Based in Kent’s Medway towns, Upcdownc describe themselves as a “progressive, sludge, horror synth outfit”. I’d go one step further and say they were a “fun” progressive, sludge, horror synth outfit. The band has been around for a long time – I think that this is their 19th Bandcamp release! I’m approaching this review as if they are a new band because they are new to me. I infer from their accompanying notes on Bandcamp that they have undergone a few changes in line-up and are presently a three-piece. I briefly dipped into some of the previous releases and there was some evidence of screamo (is it?) but, mercifully, not here. They use synthesisers, but I’m left with the impression that they are a guitar-oriented band.
There’s always some debate going on about genres on some corner or another of the Interwebs, and there are plenty to choose from. Adding another genre label borrowed from another art form is nothing new. There’s seemingly less debate in film.

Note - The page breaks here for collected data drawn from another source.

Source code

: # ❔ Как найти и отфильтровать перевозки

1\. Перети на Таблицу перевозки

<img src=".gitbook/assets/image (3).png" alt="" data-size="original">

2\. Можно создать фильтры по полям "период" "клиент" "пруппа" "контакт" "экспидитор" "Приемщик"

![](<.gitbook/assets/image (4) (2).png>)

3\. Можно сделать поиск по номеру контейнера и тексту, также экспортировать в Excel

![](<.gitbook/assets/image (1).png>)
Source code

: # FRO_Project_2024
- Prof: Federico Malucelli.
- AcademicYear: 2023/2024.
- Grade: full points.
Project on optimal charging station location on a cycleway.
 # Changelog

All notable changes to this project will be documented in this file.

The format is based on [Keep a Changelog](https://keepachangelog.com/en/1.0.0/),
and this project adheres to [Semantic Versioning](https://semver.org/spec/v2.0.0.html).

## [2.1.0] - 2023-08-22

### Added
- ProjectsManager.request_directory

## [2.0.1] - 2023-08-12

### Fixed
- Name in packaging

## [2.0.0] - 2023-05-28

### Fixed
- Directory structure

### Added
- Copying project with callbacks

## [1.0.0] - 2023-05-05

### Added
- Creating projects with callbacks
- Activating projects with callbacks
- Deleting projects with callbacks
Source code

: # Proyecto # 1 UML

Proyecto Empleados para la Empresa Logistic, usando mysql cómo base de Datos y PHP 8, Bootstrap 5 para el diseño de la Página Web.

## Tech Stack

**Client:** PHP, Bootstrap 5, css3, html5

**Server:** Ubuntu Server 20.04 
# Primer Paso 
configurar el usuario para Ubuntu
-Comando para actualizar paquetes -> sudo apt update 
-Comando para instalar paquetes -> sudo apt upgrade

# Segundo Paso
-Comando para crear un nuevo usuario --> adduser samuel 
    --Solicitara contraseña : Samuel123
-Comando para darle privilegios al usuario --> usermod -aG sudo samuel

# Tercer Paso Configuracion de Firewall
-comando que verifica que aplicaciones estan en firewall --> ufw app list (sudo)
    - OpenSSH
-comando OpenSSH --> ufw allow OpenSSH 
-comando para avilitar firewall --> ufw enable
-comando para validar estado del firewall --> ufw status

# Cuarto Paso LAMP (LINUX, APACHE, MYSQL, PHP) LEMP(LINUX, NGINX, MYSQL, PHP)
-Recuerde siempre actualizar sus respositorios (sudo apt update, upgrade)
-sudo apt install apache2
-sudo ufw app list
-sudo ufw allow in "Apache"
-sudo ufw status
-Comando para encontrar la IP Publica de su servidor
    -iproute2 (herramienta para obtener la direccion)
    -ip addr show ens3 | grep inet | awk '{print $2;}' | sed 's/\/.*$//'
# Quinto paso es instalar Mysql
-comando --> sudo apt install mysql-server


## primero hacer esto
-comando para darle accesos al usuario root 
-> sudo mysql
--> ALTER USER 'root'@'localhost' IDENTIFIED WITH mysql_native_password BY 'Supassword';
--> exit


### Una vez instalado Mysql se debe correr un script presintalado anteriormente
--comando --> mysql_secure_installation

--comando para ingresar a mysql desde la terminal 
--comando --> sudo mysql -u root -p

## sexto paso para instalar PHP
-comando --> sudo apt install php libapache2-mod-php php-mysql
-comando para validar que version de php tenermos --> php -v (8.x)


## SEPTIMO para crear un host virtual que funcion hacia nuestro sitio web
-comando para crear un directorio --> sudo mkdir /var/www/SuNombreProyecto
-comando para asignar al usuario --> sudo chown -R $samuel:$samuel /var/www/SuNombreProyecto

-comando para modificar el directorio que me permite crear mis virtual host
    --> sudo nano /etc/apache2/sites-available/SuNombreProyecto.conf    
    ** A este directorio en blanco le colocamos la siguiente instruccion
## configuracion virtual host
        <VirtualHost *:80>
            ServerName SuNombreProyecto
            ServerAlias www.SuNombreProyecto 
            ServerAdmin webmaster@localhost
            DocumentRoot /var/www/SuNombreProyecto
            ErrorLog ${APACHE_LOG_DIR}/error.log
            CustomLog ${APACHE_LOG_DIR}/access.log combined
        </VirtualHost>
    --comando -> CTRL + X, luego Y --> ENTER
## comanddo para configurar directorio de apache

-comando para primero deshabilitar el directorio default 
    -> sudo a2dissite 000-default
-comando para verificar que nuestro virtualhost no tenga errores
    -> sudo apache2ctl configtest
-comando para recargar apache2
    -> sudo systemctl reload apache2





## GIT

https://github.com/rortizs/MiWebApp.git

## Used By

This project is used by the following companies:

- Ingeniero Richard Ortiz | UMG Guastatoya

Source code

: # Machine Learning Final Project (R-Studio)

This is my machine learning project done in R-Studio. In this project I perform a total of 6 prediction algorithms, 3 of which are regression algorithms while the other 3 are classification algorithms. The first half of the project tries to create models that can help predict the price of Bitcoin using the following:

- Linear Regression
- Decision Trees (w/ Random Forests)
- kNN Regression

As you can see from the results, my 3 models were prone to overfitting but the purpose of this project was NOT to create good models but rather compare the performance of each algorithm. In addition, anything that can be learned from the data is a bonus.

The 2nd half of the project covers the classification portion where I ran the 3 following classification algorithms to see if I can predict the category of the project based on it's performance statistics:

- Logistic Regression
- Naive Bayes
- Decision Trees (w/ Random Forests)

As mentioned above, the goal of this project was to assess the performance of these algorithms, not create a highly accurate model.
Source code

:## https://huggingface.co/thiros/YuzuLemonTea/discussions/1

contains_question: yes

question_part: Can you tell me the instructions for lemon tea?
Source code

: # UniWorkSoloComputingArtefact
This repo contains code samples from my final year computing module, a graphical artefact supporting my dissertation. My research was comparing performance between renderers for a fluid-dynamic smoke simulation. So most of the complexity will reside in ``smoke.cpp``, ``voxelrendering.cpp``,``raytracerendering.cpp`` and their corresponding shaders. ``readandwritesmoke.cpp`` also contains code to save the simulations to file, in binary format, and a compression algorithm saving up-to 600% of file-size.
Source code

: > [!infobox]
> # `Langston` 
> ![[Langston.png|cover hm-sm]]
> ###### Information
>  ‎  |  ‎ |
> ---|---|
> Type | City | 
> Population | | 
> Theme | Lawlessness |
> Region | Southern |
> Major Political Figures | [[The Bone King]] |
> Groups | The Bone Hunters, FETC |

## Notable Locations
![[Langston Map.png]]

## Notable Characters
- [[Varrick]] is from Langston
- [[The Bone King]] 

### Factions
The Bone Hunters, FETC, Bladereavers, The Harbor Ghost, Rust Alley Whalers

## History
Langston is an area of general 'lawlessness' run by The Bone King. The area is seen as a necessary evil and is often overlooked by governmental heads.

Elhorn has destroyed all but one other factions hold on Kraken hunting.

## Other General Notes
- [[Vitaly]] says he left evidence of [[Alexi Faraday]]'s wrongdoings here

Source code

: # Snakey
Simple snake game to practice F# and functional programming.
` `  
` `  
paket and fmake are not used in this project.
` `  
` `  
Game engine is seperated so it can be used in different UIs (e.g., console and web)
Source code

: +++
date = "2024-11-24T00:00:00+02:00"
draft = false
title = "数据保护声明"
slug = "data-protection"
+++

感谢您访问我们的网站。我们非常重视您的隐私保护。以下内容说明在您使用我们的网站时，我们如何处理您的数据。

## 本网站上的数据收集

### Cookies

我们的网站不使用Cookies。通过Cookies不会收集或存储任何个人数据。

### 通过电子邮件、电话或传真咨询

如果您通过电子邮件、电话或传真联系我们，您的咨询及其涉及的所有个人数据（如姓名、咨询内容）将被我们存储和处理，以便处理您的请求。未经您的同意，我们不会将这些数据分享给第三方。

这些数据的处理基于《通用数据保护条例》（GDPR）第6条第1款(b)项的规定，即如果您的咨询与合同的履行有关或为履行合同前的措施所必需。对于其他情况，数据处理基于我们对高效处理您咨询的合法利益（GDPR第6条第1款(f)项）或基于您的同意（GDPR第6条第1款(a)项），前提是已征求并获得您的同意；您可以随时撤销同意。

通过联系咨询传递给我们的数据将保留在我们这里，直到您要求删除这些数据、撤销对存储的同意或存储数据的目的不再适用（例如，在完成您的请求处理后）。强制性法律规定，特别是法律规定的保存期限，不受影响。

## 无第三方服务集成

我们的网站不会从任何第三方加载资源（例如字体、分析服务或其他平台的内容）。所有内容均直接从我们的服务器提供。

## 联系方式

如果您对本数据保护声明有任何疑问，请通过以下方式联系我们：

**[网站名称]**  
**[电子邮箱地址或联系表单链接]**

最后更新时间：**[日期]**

If music shared the same labels for genres as film we’d have Action-Adventure Metal/Comedy Skiffle/Acid Crime/Drama – more an album by Yes than a genre – Heavy Horror/Romance & Blues/Prog-Sci-fi /(Country &) Western music; and there is indeed a crossover between the two arts. Over the years a plethora of acts from Alice Cooper to Slipknot have tapped into this with varying degrees of tongue-in-cheek and success.
Horror is a tricky one. It is so hard to capture this in music without coming across as camp and terrible: like the Roger Corman film Frankenstein Meets the Space Monster, or cheesy, like pretty much any Hammer Horror film. Close your eyes and picture that publicity shot of Christopher Lee with fangs looming at you. There you go. Few films in the genre make the hairs stand up on the back of one’s neck. How tall an order to do this as a rock band on a music album devoid of visuals without attracting pointing fingers of fans in a Bodysnatchers stylee (the 1978 version) and cries of “cliché”?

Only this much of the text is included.